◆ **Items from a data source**
"""

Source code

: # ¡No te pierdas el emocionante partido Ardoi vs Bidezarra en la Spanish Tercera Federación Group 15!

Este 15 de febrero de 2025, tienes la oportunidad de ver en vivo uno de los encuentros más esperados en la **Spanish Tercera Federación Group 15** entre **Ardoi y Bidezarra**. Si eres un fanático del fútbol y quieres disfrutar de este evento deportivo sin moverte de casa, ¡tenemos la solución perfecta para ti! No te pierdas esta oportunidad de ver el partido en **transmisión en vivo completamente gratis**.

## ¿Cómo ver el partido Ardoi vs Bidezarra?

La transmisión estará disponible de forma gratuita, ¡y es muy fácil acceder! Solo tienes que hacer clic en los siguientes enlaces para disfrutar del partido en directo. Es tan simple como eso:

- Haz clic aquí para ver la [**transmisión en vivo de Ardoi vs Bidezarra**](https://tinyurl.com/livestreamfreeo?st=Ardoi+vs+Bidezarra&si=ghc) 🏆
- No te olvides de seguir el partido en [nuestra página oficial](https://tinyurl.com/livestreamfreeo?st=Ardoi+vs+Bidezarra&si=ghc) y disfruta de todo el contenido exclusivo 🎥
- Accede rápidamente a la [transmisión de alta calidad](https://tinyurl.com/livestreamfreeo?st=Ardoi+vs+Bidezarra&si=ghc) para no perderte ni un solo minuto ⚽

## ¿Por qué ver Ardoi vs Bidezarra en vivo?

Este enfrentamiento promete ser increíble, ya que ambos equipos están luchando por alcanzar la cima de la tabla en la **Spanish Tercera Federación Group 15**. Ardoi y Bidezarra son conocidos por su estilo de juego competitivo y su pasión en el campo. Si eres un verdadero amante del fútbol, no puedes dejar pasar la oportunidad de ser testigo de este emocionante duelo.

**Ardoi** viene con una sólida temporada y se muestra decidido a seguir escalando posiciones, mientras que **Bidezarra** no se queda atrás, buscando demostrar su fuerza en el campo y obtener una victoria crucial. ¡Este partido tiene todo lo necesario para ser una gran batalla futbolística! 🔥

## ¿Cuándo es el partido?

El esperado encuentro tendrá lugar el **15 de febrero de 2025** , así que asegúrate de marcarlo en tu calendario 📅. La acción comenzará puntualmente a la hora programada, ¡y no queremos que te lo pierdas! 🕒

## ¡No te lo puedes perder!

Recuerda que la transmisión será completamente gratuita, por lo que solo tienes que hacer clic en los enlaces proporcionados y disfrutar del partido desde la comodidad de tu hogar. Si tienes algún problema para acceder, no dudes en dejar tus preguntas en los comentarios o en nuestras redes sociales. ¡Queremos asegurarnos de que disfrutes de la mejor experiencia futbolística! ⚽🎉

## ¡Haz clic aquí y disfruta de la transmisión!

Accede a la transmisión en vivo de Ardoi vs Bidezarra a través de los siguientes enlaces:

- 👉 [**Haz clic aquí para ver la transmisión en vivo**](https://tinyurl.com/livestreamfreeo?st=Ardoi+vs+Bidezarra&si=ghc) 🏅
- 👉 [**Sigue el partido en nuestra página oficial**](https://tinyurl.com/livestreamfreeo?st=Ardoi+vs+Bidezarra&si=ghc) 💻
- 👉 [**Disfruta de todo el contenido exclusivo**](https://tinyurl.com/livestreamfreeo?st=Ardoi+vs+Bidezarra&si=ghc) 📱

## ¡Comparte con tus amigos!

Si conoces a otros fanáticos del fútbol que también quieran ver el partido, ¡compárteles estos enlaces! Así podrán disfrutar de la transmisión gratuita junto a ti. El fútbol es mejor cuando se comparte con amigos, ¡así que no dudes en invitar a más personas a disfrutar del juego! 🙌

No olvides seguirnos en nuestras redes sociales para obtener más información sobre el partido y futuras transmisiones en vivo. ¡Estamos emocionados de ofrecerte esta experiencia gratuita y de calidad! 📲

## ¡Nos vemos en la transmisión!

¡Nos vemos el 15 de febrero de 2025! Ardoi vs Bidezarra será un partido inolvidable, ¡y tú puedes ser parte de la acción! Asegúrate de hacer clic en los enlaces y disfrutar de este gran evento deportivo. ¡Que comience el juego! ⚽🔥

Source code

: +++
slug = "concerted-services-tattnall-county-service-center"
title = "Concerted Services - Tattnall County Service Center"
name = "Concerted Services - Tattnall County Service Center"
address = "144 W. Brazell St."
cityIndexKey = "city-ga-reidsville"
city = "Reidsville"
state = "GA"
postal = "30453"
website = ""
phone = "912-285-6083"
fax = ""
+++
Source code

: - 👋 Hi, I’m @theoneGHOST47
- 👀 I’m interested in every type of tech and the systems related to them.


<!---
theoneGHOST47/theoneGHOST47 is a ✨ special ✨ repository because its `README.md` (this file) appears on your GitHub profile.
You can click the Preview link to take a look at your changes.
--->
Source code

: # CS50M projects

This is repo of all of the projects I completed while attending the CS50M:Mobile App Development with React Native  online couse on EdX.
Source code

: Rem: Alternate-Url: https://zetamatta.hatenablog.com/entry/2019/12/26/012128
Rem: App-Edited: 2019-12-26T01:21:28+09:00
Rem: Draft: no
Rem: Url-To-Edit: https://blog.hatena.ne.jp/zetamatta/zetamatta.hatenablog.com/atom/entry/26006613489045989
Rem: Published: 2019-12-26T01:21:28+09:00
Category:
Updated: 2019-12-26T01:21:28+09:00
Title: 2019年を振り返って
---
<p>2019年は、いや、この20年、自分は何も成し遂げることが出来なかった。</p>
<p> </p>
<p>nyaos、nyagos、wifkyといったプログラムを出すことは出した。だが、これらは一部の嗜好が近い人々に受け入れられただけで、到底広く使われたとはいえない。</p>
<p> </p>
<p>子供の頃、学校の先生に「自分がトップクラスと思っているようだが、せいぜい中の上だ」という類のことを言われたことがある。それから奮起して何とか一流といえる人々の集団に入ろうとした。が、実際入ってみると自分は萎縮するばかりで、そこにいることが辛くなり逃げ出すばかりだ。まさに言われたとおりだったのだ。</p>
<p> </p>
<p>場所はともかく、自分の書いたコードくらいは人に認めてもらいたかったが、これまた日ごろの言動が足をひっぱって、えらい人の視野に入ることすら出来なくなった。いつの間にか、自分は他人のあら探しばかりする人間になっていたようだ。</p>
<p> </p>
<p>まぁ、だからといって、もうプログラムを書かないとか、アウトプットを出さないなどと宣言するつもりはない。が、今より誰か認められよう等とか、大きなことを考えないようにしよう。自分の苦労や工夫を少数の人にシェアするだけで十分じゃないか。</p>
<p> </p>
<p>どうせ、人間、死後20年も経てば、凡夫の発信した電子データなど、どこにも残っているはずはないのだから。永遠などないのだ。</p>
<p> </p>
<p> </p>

"""

◆ **About this exercise**
For the word "your", return every line of the records that holds it.

◆ **Task result**
theoneGHOST47/theoneGHOST47 is a ✨ special ✨ repository because its `README.md` (this file) appears on your GitHub profile.
You can click the Preview link to take a look at your changes.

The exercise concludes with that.